+++ DATA SHOWN
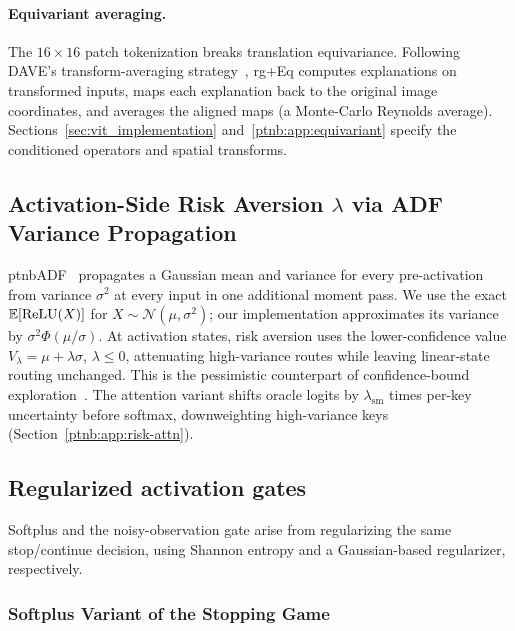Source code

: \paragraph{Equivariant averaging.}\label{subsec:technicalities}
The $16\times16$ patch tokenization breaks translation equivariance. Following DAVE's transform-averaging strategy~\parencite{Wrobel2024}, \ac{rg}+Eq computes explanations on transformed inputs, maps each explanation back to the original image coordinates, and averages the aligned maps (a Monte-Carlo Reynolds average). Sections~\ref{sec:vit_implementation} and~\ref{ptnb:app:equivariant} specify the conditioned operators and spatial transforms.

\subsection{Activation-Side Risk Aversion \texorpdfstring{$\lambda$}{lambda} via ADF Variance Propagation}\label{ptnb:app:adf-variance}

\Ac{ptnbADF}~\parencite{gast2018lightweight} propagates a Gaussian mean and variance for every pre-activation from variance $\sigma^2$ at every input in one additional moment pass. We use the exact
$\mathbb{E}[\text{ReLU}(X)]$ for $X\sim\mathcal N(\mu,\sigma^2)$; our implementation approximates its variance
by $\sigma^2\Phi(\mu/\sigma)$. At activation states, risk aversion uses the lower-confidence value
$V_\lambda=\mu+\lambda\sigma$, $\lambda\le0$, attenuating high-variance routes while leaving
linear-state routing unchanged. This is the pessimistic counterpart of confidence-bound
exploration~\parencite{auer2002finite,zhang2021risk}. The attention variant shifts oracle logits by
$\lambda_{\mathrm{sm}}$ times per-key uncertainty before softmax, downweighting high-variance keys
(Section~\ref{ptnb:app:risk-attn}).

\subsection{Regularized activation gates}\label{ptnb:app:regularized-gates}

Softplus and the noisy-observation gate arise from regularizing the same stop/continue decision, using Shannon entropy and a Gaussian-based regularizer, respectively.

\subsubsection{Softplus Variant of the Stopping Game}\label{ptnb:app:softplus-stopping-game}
++++++
▸ **DIRECTIONS**: Print the records again exactly, pictures excluded.

▸ **YOUR SOLUTION**:
Source code

: \paragraph{Equivariant averaging.}\label{subsec:technicalities}
The $16\times16$ patch tokenization breaks translation equivariance. Following DAVE's transform-averaging strategy~\parencite{Wrobel2024}, \ac{rg}+Eq computes explanations on transformed inputs, maps each explanation back to the original image coordinates, and averages the aligned maps (a Monte-Carlo Reynolds average). Sections~\ref{sec:vit_implementation} and~\ref{ptnb:app:equivariant} specify the conditioned operators and spatial transforms.

\subsection{Activation-Side Risk Aversion \texorpdfstring{$\lambda$}{lambda} via ADF Variance Propagation}\label{ptnb:app:adf-variance}

\Ac{ptnbADF}~\parencite{gast2018lightweight} propagates a Gaussian mean and variance for every pre-activation from variance $\sigma^2$ at every input in one additional moment pass. We use the exact
$\mathbb{E}[\text{ReLU}(X)]$ for $X\sim\mathcal N(\mu,\sigma^2)$; our implementation approximates its variance
by $\sigma^2\Phi(\mu/\sigma)$. At activation states, risk aversion uses the lower-confidence value
$V_\lambda=\mu+\lambda\sigma$, $\lambda\le0$, attenuating high-variance routes while leaving
linear-state routing unchanged. This is the pessimistic counterpart of confidence-bound
exploration~\parencite{auer2002finite,zhang2021risk}. The attention variant shifts oracle logits by
$\lambda_{\mathrm{sm}}$ times per-key uncertainty before softmax, downweighting high-variance keys
(Section~\ref{ptnb:app:risk-attn}).

\subsection{Regularized activation gates}\label{ptnb:app:regularized-gates}

Softplus and the noisy-observation gate arise from regularizing the same stop/continue decision, using Shannon entropy and a Gaussian-based regularizer, respectively.

\subsubsection{Softplus Variant of the Stopping Game}\label{ptnb:app:softplus-stopping-game}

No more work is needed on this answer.